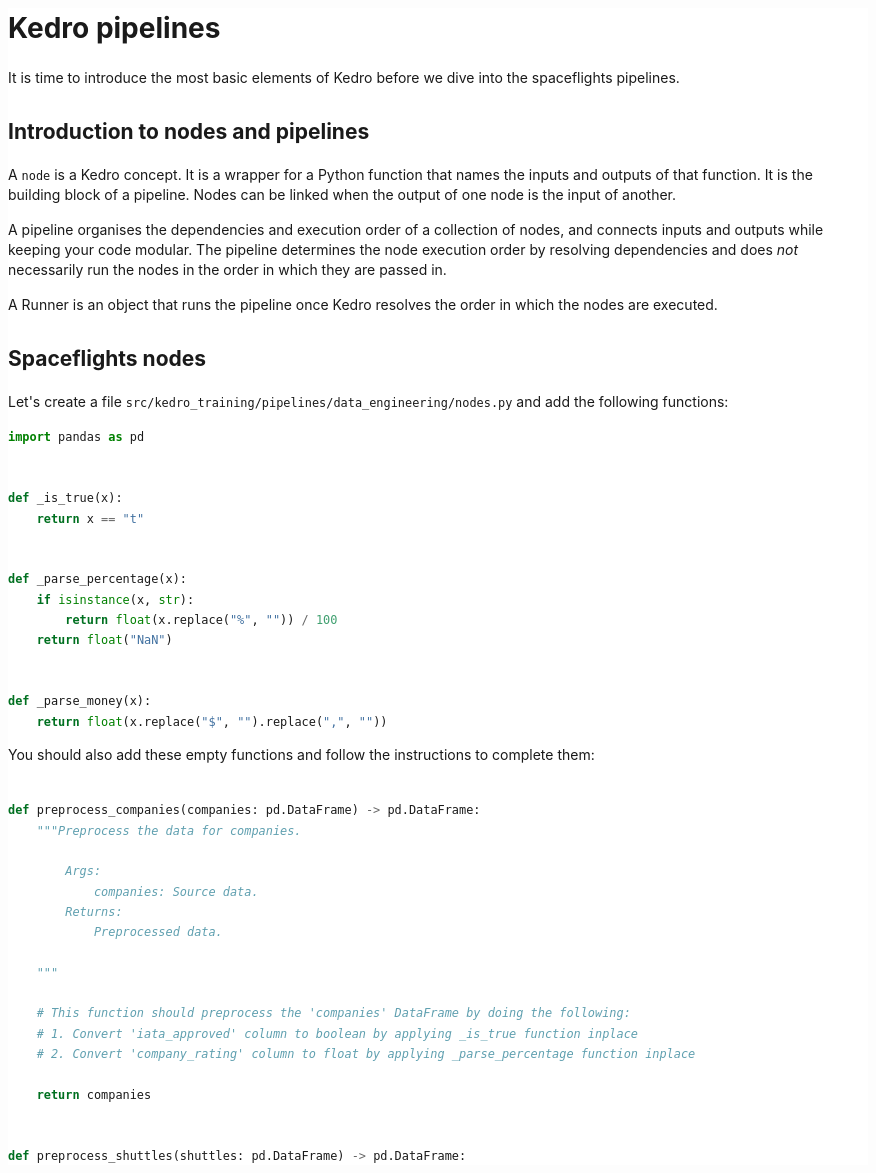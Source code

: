 # Kedro pipelines

It is time to introduce the most basic elements of Kedro before we dive into the spaceflights pipelines. 

## Introduction to nodes and pipelines

A `node` is a Kedro concept. It is a wrapper for a Python function that names the inputs and outputs of that function. It is the building block of a pipeline. Nodes can be linked when the output of one node is the input of another.

A pipeline organises the dependencies and execution order of a collection of nodes, and connects inputs and outputs while keeping your code modular. The pipeline determines the node execution order by resolving dependencies and does *not* necessarily run the nodes in the order in which they are passed in.

A Runner is an object that runs the pipeline once Kedro resolves the order in which the nodes are executed.

## Spaceflights nodes

Let's create a file `src/kedro_training/pipelines/data_engineering/nodes.py` and add the following functions:

```python
import pandas as pd


def _is_true(x):
    return x == "t"


def _parse_percentage(x):
    if isinstance(x, str):
        return float(x.replace("%", "")) / 100
    return float("NaN")


def _parse_money(x):
    return float(x.replace("$", "").replace(",", ""))

```
You should also add these empty functions and follow the instructions to complete them:

```python

def preprocess_companies(companies: pd.DataFrame) -> pd.DataFrame:
    """Preprocess the data for companies.

        Args:
            companies: Source data.
        Returns:
            Preprocessed data.

    """

    # This function should preprocess the 'companies' DataFrame by doing the following:
    # 1. Convert 'iata_approved' column to boolean by applying _is_true function inplace
    # 2. Convert 'company_rating' column to float by applying _parse_percentage function inplace

    return companies


def preprocess_shuttles(shuttles: pd.DataFrame) -> pd.DataFrame:
```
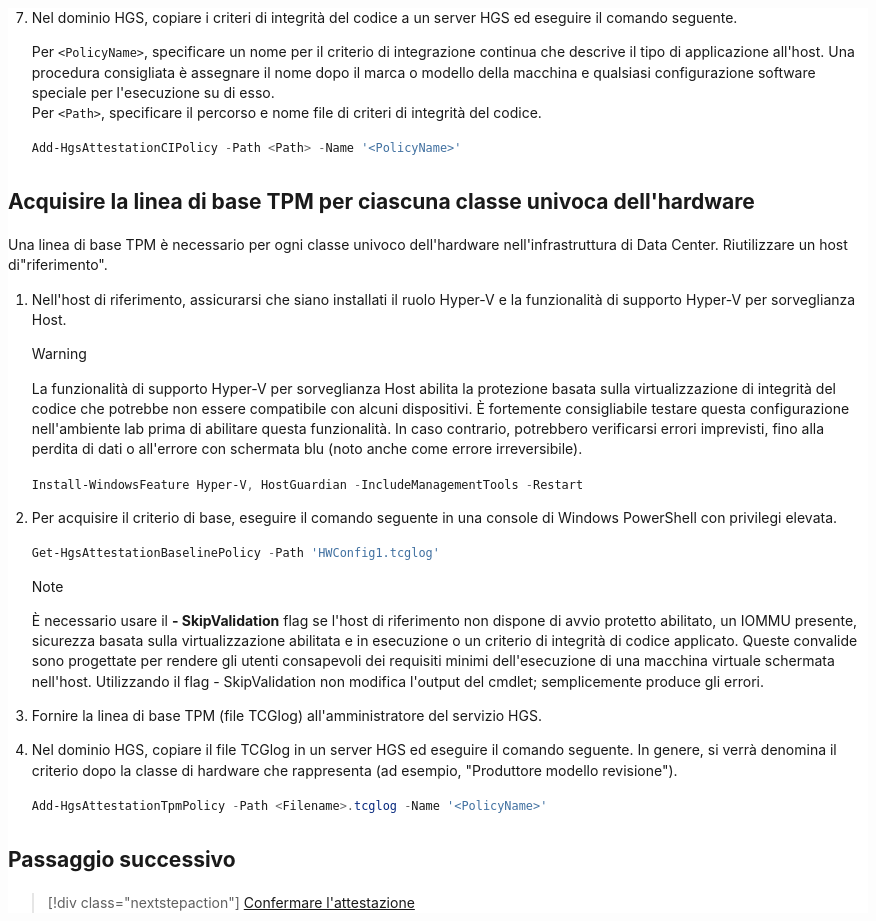 7.  Nel dominio HGS, copiare i criteri di integrità del codice a un server HGS ed eseguire il comando seguente.

    Per `<PolicyName>`, specificare un nome per il criterio di integrazione continua che descrive il tipo di applicazione all'host. Una procedura consigliata è assegnare il nome dopo il marca o modello della macchina e qualsiasi configurazione software speciale per l'esecuzione su di esso.<br>Per `<Path>`, specificare il percorso e nome file di criteri di integrità del codice.

    ```powershell
    Add-HgsAttestationCIPolicy -Path <Path> -Name '<PolicyName>'
    ```

## <a name="capture-the-tpm-baseline-for-each-unique-class-of-hardware"></a>Acquisire la linea di base TPM per ciascuna classe univoca dell'hardware

Una linea di base TPM è necessario per ogni classe univoco dell'hardware nell'infrastruttura di Data Center. Riutilizzare un host di"riferimento". 

1. Nell'host di riferimento, assicurarsi che siano installati il ruolo Hyper-V e la funzionalità di supporto Hyper-V per sorveglianza Host.

    >[!WARNING]
    >La funzionalità di supporto Hyper-V per sorveglianza Host abilita la protezione basata sulla virtualizzazione di integrità del codice che potrebbe non essere compatibile con alcuni dispositivi. È fortemente consigliabile testare questa configurazione nell'ambiente lab prima di abilitare questa funzionalità. In caso contrario, potrebbero verificarsi errori imprevisti, fino alla perdita di dati o all'errore con schermata blu (noto anche come errore irreversibile).

    ```powershell
    Install-WindowsFeature Hyper-V, HostGuardian -IncludeManagementTools -Restart
    ```
        
2. Per acquisire il criterio di base, eseguire il comando seguente in una console di Windows PowerShell con privilegi elevata.
        
    ```powershell
    Get-HgsAttestationBaselinePolicy -Path 'HWConfig1.tcglog'
    ```

    >[!NOTE]
    >È necessario usare il **- SkipValidation** flag se l'host di riferimento non dispone di avvio protetto abilitato, un IOMMU presente, sicurezza basata sulla virtualizzazione abilitata e in esecuzione o un criterio di integrità di codice applicato. Queste convalide sono progettate per rendere gli utenti consapevoli dei requisiti minimi dell'esecuzione di una macchina virtuale schermata nell'host. Utilizzando il flag - SkipValidation non modifica l'output del cmdlet; semplicemente produce gli errori.

3.  Fornire la linea di base TPM (file TCGlog) all'amministratore del servizio HGS.

4.  Nel dominio HGS, copiare il file TCGlog in un server HGS ed eseguire il comando seguente. In genere, si verrà denomina il criterio dopo la classe di hardware che rappresenta (ad esempio, "Produttore modello revisione").

    ```powershell
    Add-HgsAttestationTpmPolicy -Path <Filename>.tcglog -Name '<PolicyName>'
    ```

## <a name="next-step"></a>Passaggio successivo

> [!div class="nextstepaction"]
> [Confermare l'attestazione](guarded-fabric-confirm-hosts-can-attest-successfully.md)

» **Requirement**
Your answer must consist of every line in the listing that contains "applying".

» **Exercise result**
    # 1. Convert 'iata_approved' column to boolean by applying _is_true function inplace
    # 2. Convert 'company_rating' column to float by applying _parse_percentage function inplace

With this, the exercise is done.